TASK DETAILS -
Everything in the records below from the line containing "si) nem não" through the line containing "what the values" is to be reproduced exactly, those two lines included; no picture is to be copied.

DATA SECTION -
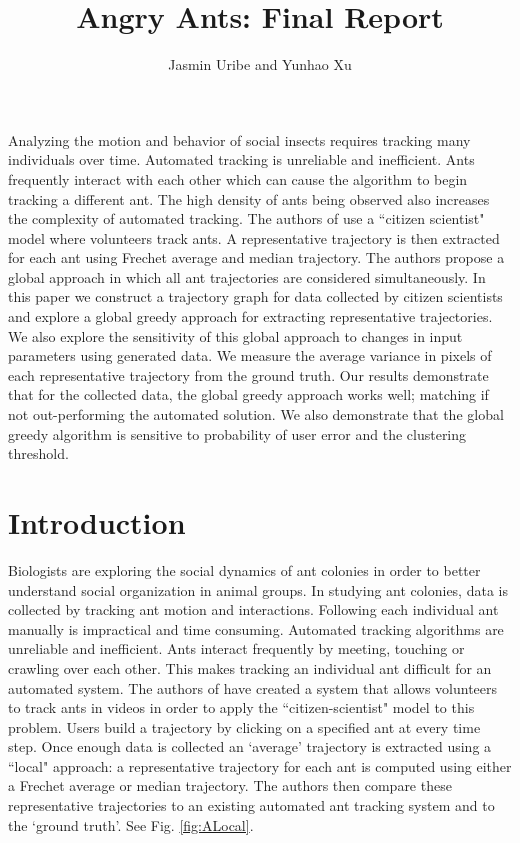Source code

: \documentclass[12pt]{article}
\begin{document}
\title{Angry Ants: Final Report}
\author{Jasmin Uribe and Yunhao Xu}
\maketitle
\abstract Analyzing the motion and behavior of social insects requires tracking many individuals over time. Automated tracking is unreliable and inefficient. Ants frequently interact with each other which can cause the algorithm to begin tracking a different ant. The high density of ants being observed also increases the complexity of automated tracking. The authors of \cite{Joy12} use a ``citizen scientist" model where volunteers track ants. A representative trajectory is then extracted for each ant using Frechet average and median trajectory. The authors propose a global approach in which all ant trajectories are considered simultaneously. In this paper we construct a trajectory graph for data collected by citizen scientists and explore a global greedy approach for extracting representative trajectories.  We also explore the sensitivity of this global approach to changes in input parameters using generated data. We measure the average variance in pixels of each representative trajectory from the ground truth. Our results demonstrate that for the collected data, the global greedy approach works well; matching if not out-performing the automated solution. We also demonstrate that the global greedy algorithm is sensitive to probability of user error and the clustering threshold.

\section{Introduction}
\indent Biologists are exploring the social dynamics of ant colonies in order to better understand social organization in animal groups. In studying ant colonies, data is collected by tracking ant motion and interactions. Following each individual ant manually is impractical and time consuming. Automated tracking algorithms are unreliable and inefficient. Ants interact frequently by meeting, touching or crawling over each other. This makes tracking an individual ant difficult for an automated system. 
\indent The authors of \cite{Joy12} have created a system that allows volunteers to track ants in videos in order to apply the ``citizen-scientist" model to this problem. Users build a trajectory by clicking on a specified ant at every time step. Once enough data is collected an `average' trajectory is extracted using a ``local" approach: a representative trajectory for each ant is computed using either a Frechet average or median trajectory. The authors then compare these representative trajectories to an existing automated ant tracking system and to the `ground truth'. See Fig. \ref{fig:ALocal}.
\end{document}
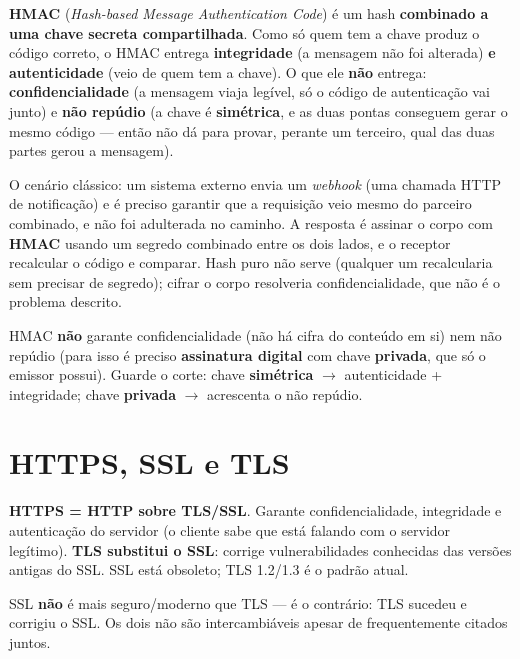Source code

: \begin{conceito}
\textbf{HMAC} (\textit{Hash-based Message Authentication Code}) é um hash
\textbf{combinado a uma chave secreta compartilhada}. Como só quem tem a
chave produz o código correto, o HMAC entrega \textbf{integridade} (a
mensagem não foi alterada) \textbf{e} \textbf{autenticidade} (veio de
quem tem a chave). O que ele \textbf{não} entrega: \textbf{confidencialidade}
(a mensagem viaja legível, só o código de autenticação vai junto) e
\textbf{não repúdio} (a chave é \textbf{simétrica}, e as duas pontas
conseguem gerar o mesmo código --- então não dá para provar, perante um
terceiro, qual das duas partes gerou a mensagem).

O cenário clássico: um sistema externo envia um \textit{webhook} (uma
chamada HTTP de notificação) e é preciso garantir que a requisição veio
mesmo do parceiro combinado, e não foi adulterada no caminho. A resposta é
assinar o corpo com \textbf{HMAC} usando um segredo combinado entre os
dois lados, e o receptor recalcular o código e comparar. Hash puro não
serve (qualquer um recalcularia sem precisar de segredo); cifrar o corpo
resolveria confidencialidade, que não é o problema descrito.
\end{conceito}

\begin{cuidado}
HMAC \textbf{não} garante confidencialidade (não há cifra do conteúdo em
si) nem não repúdio (para isso é preciso \textbf{assinatura digital} com
chave \textbf{privada}, que só o emissor possui). Guarde o corte: chave
\textbf{simétrica} $\to$ autenticidade + integridade; chave
\textbf{privada} $\to$ acrescenta o não repúdio.
\end{cuidado}

\section{HTTPS, SSL e TLS}

\begin{conceito}
\textbf{HTTPS = HTTP sobre TLS/SSL}. Garante confidencialidade,
integridade e autenticação do servidor (o cliente sabe que está falando
com o servidor legítimo). \textbf{TLS substitui o SSL}: corrige
vulnerabilidades conhecidas das versões antigas do SSL. SSL está
obsoleto; TLS 1.2/1.3 é o padrão atual.
\end{conceito}

\begin{cuidado}
SSL \textbf{não} é mais seguro/moderno que TLS --- é o contrário: TLS
sucedeu e corrigiu o SSL. Os dois não são intercambiáveis apesar de
frequentemente citados juntos.
\end{cuidado}

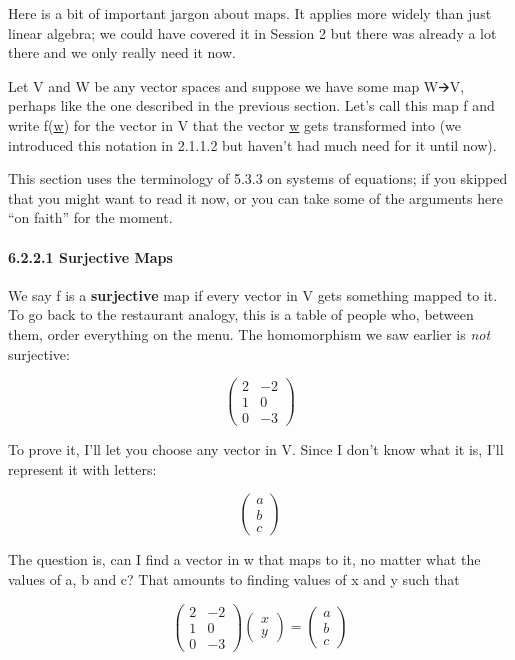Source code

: \documentclass[oneside,english]{amsbook}
\numberwithin{section}{chapter}
\theoremstyle{plain}
\theoremstyle{definition}
\begin{document}
Here is a bit of important jargon about maps. It applies more widely
than just linear algebra; we could have covered it in Session 2 but
there was already a lot there and we only really need it now.

Let V and W be any vector spaces and suppose we have some map W🡪V,
perhaps like the one described in the previous section. Let's call this
map f and write f(\ul{w}) for the vector in V that the vector \ul{w}
gets transformed into (we introduced this notation in 2.1.1.2 but
haven't had much need for it until now).

This section uses the terminology of 5.3.3 on systems of equations; if
you skipped that you might want to read it now, or you can take some of
the arguments here ``on faith'' for the moment.

\paragraph{6.2.2.1 Surjective Maps}\label{surjective-maps}

We say f is a \textbf{surjective} map if every vector in V gets
something mapped to it. To go back to the restaurant analogy, this is a
table of people who, between them, order everything on the menu. The
homomorphism we saw earlier is \emph{not} surjective:

\[\begin{pmatrix}
	2 & - 2 \\
	1 & 0 \\
	0 & - 3
\end{pmatrix}\]

To prove it, I'll let you choose any vector in V. Since I don't know
what it is, I'll represent it with letters:

\[\begin{pmatrix}
	a \\
	b \\
	c
\end{pmatrix}\]

The question is, can I find a vector in w that maps to it, no matter
what the values of a, b and c? That amounts to finding values of x and y
such that

\[\begin{pmatrix}
	2 & - 2 \\
	1 & 0 \\
	0 & - 3
\end{pmatrix}\begin{pmatrix}
	x \\
	y
\end{pmatrix} = \begin{pmatrix}
	a \\
	b \\
	c
\end{pmatrix}\]
\end{document}
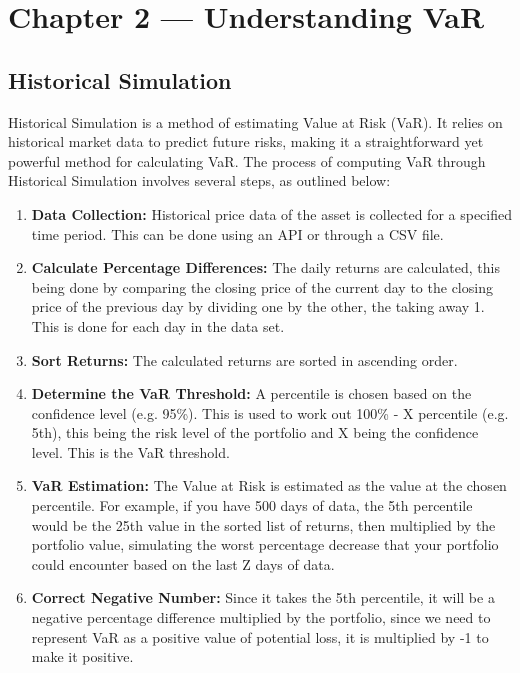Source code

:\documentclass{article}
\begin{document}
\section{Chapter 2 --- Understanding VaR}

\subsection{Historical Simulation}

Historical Simulation is a method of estimating Value at Risk (VaR). It relies on historical market data to predict future risks, making it a straightforward yet powerful method for calculating VaR. The process of computing VaR through Historical Simulation involves several steps, as outlined below:

\begin{enumerate}
    \item \textbf{Data Collection:} Historical price data of the asset is collected for a specified time period. This can be done using an API or through a CSV file.
    \item \textbf{Calculate Percentage Differences:} The daily returns are calculated, this being done by comparing the closing price of the current day to the closing price of the previous day by dividing one by the other, the taking away 1. This is done for each day in the data set.
    \item \textbf{Sort Returns:} The calculated returns are sorted in ascending order.
    \item \textbf{Determine the VaR Threshold:} A percentile is chosen based on the confidence level (e.g. 95\%). This is used to work out 100\% - X percentile (e.g. 5th), this being the risk level of the portfolio and X being the confidence level. This is the VaR threshold.
    \item \textbf{VaR Estimation:} The Value at Risk is estimated as the value at the chosen percentile. For example, if you have 500 days of data, the 5th percentile would be the 25th value in the sorted list of returns, then multiplied by the portfolio value, simulating the worst percentage decrease that your portfolio could encounter based on the last Z days of data.
    \item \textbf{Correct Negative Number:} Since it takes the 5th percentile, it will be a negative percentage difference multiplied by the portfolio, since we need to represent VaR as a positive value of potential loss, it is multiplied by -1 to make it positive.
\end{enumerate}
\end{document}
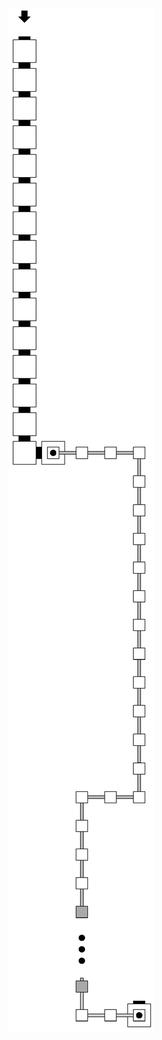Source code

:\begin{figure}[H]
    \centering
    \begin{minipage}[b]{.64\textwidth}
        \centering
        \begin{subfigure}[t]{0.3\textwidth}
            \centering
            \includegraphics[width=.3\textwidth]{return_paths_read_next_1-or-2_op}

\end{subfigure}
\end{minipage}
\end{figure}
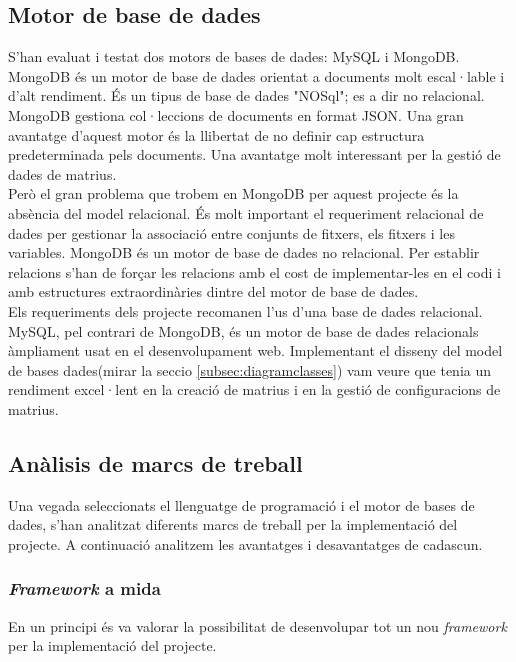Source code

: \subsection{Motor de base de dades}
S'han evaluat i testat dos motors de bases de dades: MySQL i MongoDB.\\

MongoDB \'{e}s un motor de base de dades orientat a documents molt escal·lable i d'alt rendiment. \'{E}s un tipus de base de dades "NOSql"; es a dir no relacional. MongoDB gestiona col·leccions de documents en format JSON.\cite{apijson} Una gran avantatge d'aquest motor \'{e}s la llibertat de no definir cap estructura predeterminada pels documents. Una avantatge molt interessant per la gestió de dades de matrius.\cite{mongodb}\\

Però el gran problema que trobem en MongoDB per aquest projecte \'{e}s la absència del model relacional. \'{E}s molt important el requeriment relacional de dades per gestionar la associació entre conjunts de fitxers, els fitxers i les variables. MongoDB \'{e}s un motor de base de dades no relacional. Per establir relacions s'han de forçar les relacions amb el cost de implementar-les en el codi i amb estructures extraordinàries dintre del motor de base de dades.\\

Els requeriments dels projecte recomanen l'us d'una base de dades relacional. MySQL, pel contrari de MongoDB, \'{e}s un motor de base de dades relacionals àmpliament usat en el desenvolupament web. Implementant el disseny del model de bases dades(mirar la seccio \ref{subsec:diagramclasses}) vam veure que tenia un rendiment excel·lent en la creació de matrius i en la gestió de configuracions de matrius.

\subsection{Anàlisis de marcs de treball}
Una vegada seleccionats el llenguatge de programació i el motor de bases de dades, s'han analitzat diferents marcs de treball per la implementació del projecte. A continuació analitzem les avantatges i desavantatges de cadascun.

\subsubsection{\textit{Framework} a mida}
En un principi \'{e}s va valorar la possibilitat de desenvolupar tot un nou \textit{framework} per la implementaci\'{o} del projecte.\\

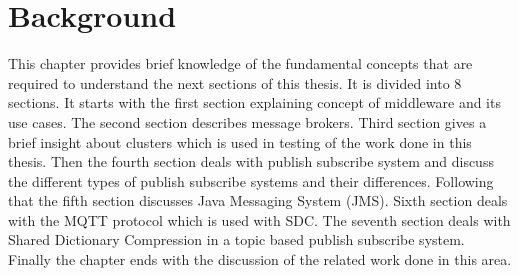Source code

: \chapter{Background}\label{chapter:background}

This chapter provides brief knowledge of the fundamental concepts that are required to understand the next sections of this thesis. It is divided into 8 sections. It starts with the first section explaining concept of middleware and its use cases. The second section describes message brokers. Third section gives a brief insight about clusters which is used in testing of the work done in this thesis. Then the fourth section deals with publish subscribe system and discuss the different types of publish subscribe systems and their differences. Following that the fifth section discusses Java Messaging System (JMS). Sixth section deals with the MQTT protocol which is used with SDC. The seventh section deals with Shared Dictionary Compression in a topic based publish subscribe system. Finally the chapter ends with the discussion of the related work done in this area.
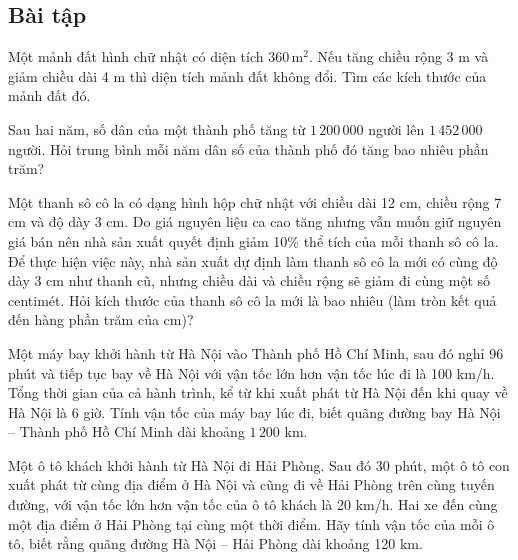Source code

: \begin{exercises}
    \subsection{Bài tập}

    \begin{questions}[resume=SGK]
        \item Một mảnh đất hình chữ nhật có diện tích $360\,\text{m}^2$. Nếu tăng chiều rộng 3 m và giảm chiều dài 4 m thì diện tích mảnh đất không đổi. Tìm các kích thước của mảnh đất đó.

        \answerline
        \answerline
        \answerline

        \item Sau hai năm, số dân của một thành phố tăng từ $1\,200\,000$ người lên $1\,452\,000$ người. Hỏi trung bình mỗi năm dân số của thành phố đó tăng bao nhiêu phần trăm?

        \answerline
        \answerline
        \answerline

        \item Một thanh sô cô la có dạng hình hộp chữ nhật với chiều dài 12 cm, chiều rộng 7 cm và độ dày 3 cm. Do giá nguyên liệu ca cao tăng nhưng vẫn muốn giữ nguyên giá bán nên nhà sản xuất quyết định giảm 10\% thể tích của mỗi thanh sô cô la. Để thực hiện việc này, nhà sản xuất dự định làm thanh sô cô la mới có cùng độ dày 3 cm như thanh cũ, nhưng chiều dài và chiều rộng sẽ giảm đi cùng một số centimét. Hỏi kích thước của thanh sô cô la mới là bao nhiêu (làm tròn kết quả đến hàng phần trăm của cm)?

        \answerline
        \answerline
        \answerline

        \item Một máy bay khởi hành từ Hà Nội vào Thành phố Hồ Chí Minh, sau đó nghỉ 96 phút và tiếp tục bay về Hà Nội với vận tốc lớn hơn vận tốc lúc đi là 100 km/h. Tổng thời gian của cả hành trình, kể từ khi xuất phát từ Hà Nội đến khi quay về Hà Nội là 6 giờ. Tính vận tốc của máy bay lúc đi, biết quãng đường bay Hà Nội – Thành phố Hồ Chí Minh dài khoảng $1\,200$ km.

        \answerline
        \answerline
        \answerline

        \item Một ô tô khách khởi hành từ Hà Nội đi Hải Phòng. Sau đó 30 phút, một ô tô con xuất phát từ cùng địa điểm ở Hà Nội và cũng đi về Hải Phòng trên cùng tuyến đường, với vận tốc lớn hơn vận tốc của ô tô khách là 20 km/h. Hai xe đến cùng một địa điểm ở Hải Phòng tại cùng một thời điểm. Hãy tính vận tốc của mỗi ô tô, biết rằng quãng đường Hà Nội – Hải Phòng dài khoảng 120 km.


\end{questions}
\end{exercises}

RESPONSE BELOW -
si) nem não repúdio (para isso é preciso \textbf{assinatura digital} com
chave \textbf{privada}, que só o emissor possui). Guarde o corte: chave
\textbf{simétrica} $\to$ autenticidade + integridade; chave
\textbf{privada} $\to$ acrescenta o não repúdio.
\end{cuidado}

\section{HTTPS, SSL e TLS}

\begin{conceito}
\textbf{HTTPS = HTTP sobre TLS/SSL}. Garante confidencialidade,
integridade e autenticação do servidor (o cliente sabe que está falando
com o servidor legítimo). \textbf{TLS substitui o SSL}: corrige
vulnerabilidades conhecidas das versões antigas do SSL. SSL está
obsoleto; TLS 1.2/1.3 é o padrão atual.
\end{conceito}

\begin{cuidado}
SSL \textbf{não} é mais seguro/moderno que TLS --- é o contrário: TLS
sucedeu e corrigiu o SSL. Os dois não são intercambiáveis apesar de
frequentemente citados juntos.
\end{cuidado}

Source code

: \documentclass[oneside,english]{amsbook}
\numberwithin{section}{chapter}
\theoremstyle{plain}
\theoremstyle{definition}
\begin{document}
Here is a bit of important jargon about maps. It applies more widely
than just linear algebra; we could have covered it in Session 2 but
there was already a lot there and we only really need it now.

Let V and W be any vector spaces and suppose we have some map W🡪V,
perhaps like the one described in the previous section. Let's call this
map f and write f(\ul{w}) for the vector in V that the vector \ul{w}
gets transformed into (we introduced this notation in 2.1.1.2 but
haven't had much need for it until now).

This section uses the terminology of 5.3.3 on systems of equations; if
you skipped that you might want to read it now, or you can take some of
the arguments here ``on faith'' for the moment.

\paragraph{6.2.2.1 Surjective Maps}\label{surjective-maps}

We say f is a \textbf{surjective} map if every vector in V gets
something mapped to it. To go back to the restaurant analogy, this is a
table of people who, between them, order everything on the menu. The
homomorphism we saw earlier is \emph{not} surjective:

\[\begin{pmatrix}
	2 & - 2 \\
	1 & 0 \\
	0 & - 3
\end{pmatrix}\]

To prove it, I'll let you choose any vector in V. Since I don't know
what it is, I'll represent it with letters:

\[\begin{pmatrix}
	a \\
	b \\
	c
\end{pmatrix}\]

The question is, can I find a vector in w that maps to it, no matter
what the values of a, b and c? That amounts to finding values of x and y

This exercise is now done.